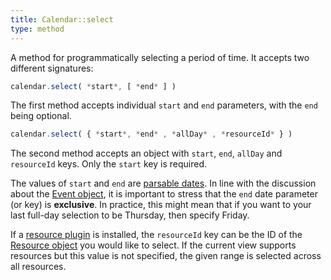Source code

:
 ```yaml
---
title: Calendar::select
type: method
---
```


A method for programmatically selecting a period of time. It accepts two different signatures:

```js
calendar.select( *start*, [ *end* ] )
```

The first method accepts individual `start` and `end` parameters, with the `end` being optional.


```js
calendar.select( { *start*, *end* , *allDay* , *resourceId* } )
```

The second method accepts an object with `start`, `end`, `allDay` and `resourceId` keys. Only the `start` key is required.

The values of `start` and `end` are [parsable dates](date-parsing). In line with the discussion about the [Event object](event-parsing), it is important to stress that the `end` date parameter (or key) is **exclusive**. In practice, this might mean that if you want to your last full-day selection to be Thursday, then specify Friday.

If a [resource plugin](premium) is installed, the `resourceId` key can be the ID of the [Resource object](resource-object) you would like to select. If the current view supports resources but this value is not specified, the given range is selected across all resources.

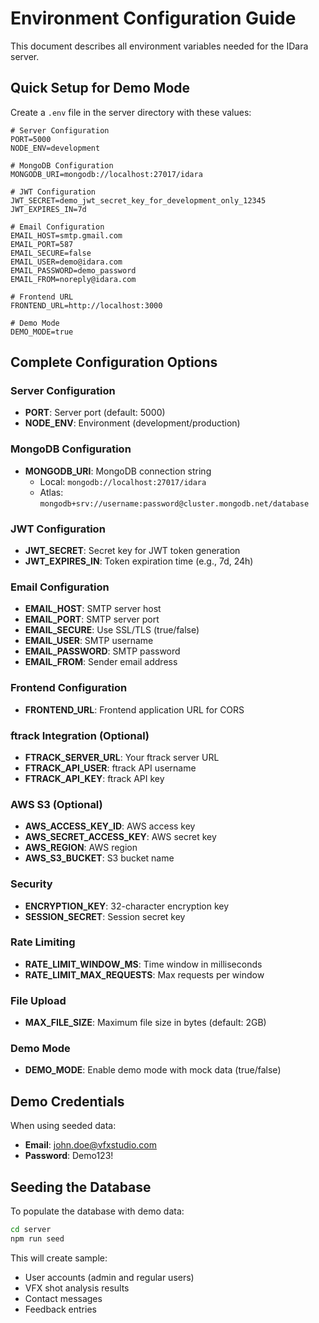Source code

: # Environment Configuration Guide

This document describes all environment variables needed for the IDara server.

## Quick Setup for Demo Mode

Create a `.env` file in the server directory with these values:

```env
# Server Configuration
PORT=5000
NODE_ENV=development

# MongoDB Configuration
MONGODB_URI=mongodb://localhost:27017/idara

# JWT Configuration
JWT_SECRET=demo_jwt_secret_key_for_development_only_12345
JWT_EXPIRES_IN=7d

# Email Configuration
EMAIL_HOST=smtp.gmail.com
EMAIL_PORT=587
EMAIL_SECURE=false
EMAIL_USER=demo@idara.com
EMAIL_PASSWORD=demo_password
EMAIL_FROM=noreply@idara.com

# Frontend URL
FRONTEND_URL=http://localhost:3000

# Demo Mode
DEMO_MODE=true
```

## Complete Configuration Options

### Server Configuration
- **PORT**: Server port (default: 5000)
- **NODE_ENV**: Environment (development/production)

### MongoDB Configuration
- **MONGODB_URI**: MongoDB connection string
  - Local: `mongodb://localhost:27017/idara`
  - Atlas: `mongodb+srv://username:password@cluster.mongodb.net/database`

### JWT Configuration
- **JWT_SECRET**: Secret key for JWT token generation
- **JWT_EXPIRES_IN**: Token expiration time (e.g., 7d, 24h)

### Email Configuration
- **EMAIL_HOST**: SMTP server host
- **EMAIL_PORT**: SMTP server port
- **EMAIL_SECURE**: Use SSL/TLS (true/false)
- **EMAIL_USER**: SMTP username
- **EMAIL_PASSWORD**: SMTP password
- **EMAIL_FROM**: Sender email address

### Frontend Configuration
- **FRONTEND_URL**: Frontend application URL for CORS

### ftrack Integration (Optional)
- **FTRACK_SERVER_URL**: Your ftrack server URL
- **FTRACK_API_USER**: ftrack API username
- **FTRACK_API_KEY**: ftrack API key

### AWS S3 (Optional)
- **AWS_ACCESS_KEY_ID**: AWS access key
- **AWS_SECRET_ACCESS_KEY**: AWS secret key
- **AWS_REGION**: AWS region
- **AWS_S3_BUCKET**: S3 bucket name

### Security
- **ENCRYPTION_KEY**: 32-character encryption key
- **SESSION_SECRET**: Session secret key

### Rate Limiting
- **RATE_LIMIT_WINDOW_MS**: Time window in milliseconds
- **RATE_LIMIT_MAX_REQUESTS**: Max requests per window

### File Upload
- **MAX_FILE_SIZE**: Maximum file size in bytes (default: 2GB)

### Demo Mode
- **DEMO_MODE**: Enable demo mode with mock data (true/false)

## Demo Credentials

When using seeded data:
- **Email**: john.doe@vfxstudio.com
- **Password**: Demo123!

## Seeding the Database

To populate the database with demo data:

```bash
cd server
npm run seed
```

This will create sample:
- User accounts (admin and regular users)
- VFX shot analysis results
- Contact messages
- Feedback entries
■ ■ ■ ■ ■ ■ ■
» GOAL OF THE EXERCISE
Could you restate, word for word, the lines above from the one with "The first method" to the one with "The values of", both included?

» EXPECTED ANSWER
The first method accepts individual `start` and `end` parameters, with the `end` being optional.


```js
calendar.select( { *start*, *end* , *allDay* , *resourceId* } )
```

The second method accepts an object with `start`, `end`, `allDay` and `resourceId` keys. Only the `start` key is required.

The values of `start` and `end` are [parsable dates](date-parsing). In line with the discussion about the [Event object](event-parsing), it is important to stress that the `end` date parameter (or key) is **exclusive**. In practice, this might mean that if you want to your last full-day selection to be Thursday, then specify Friday.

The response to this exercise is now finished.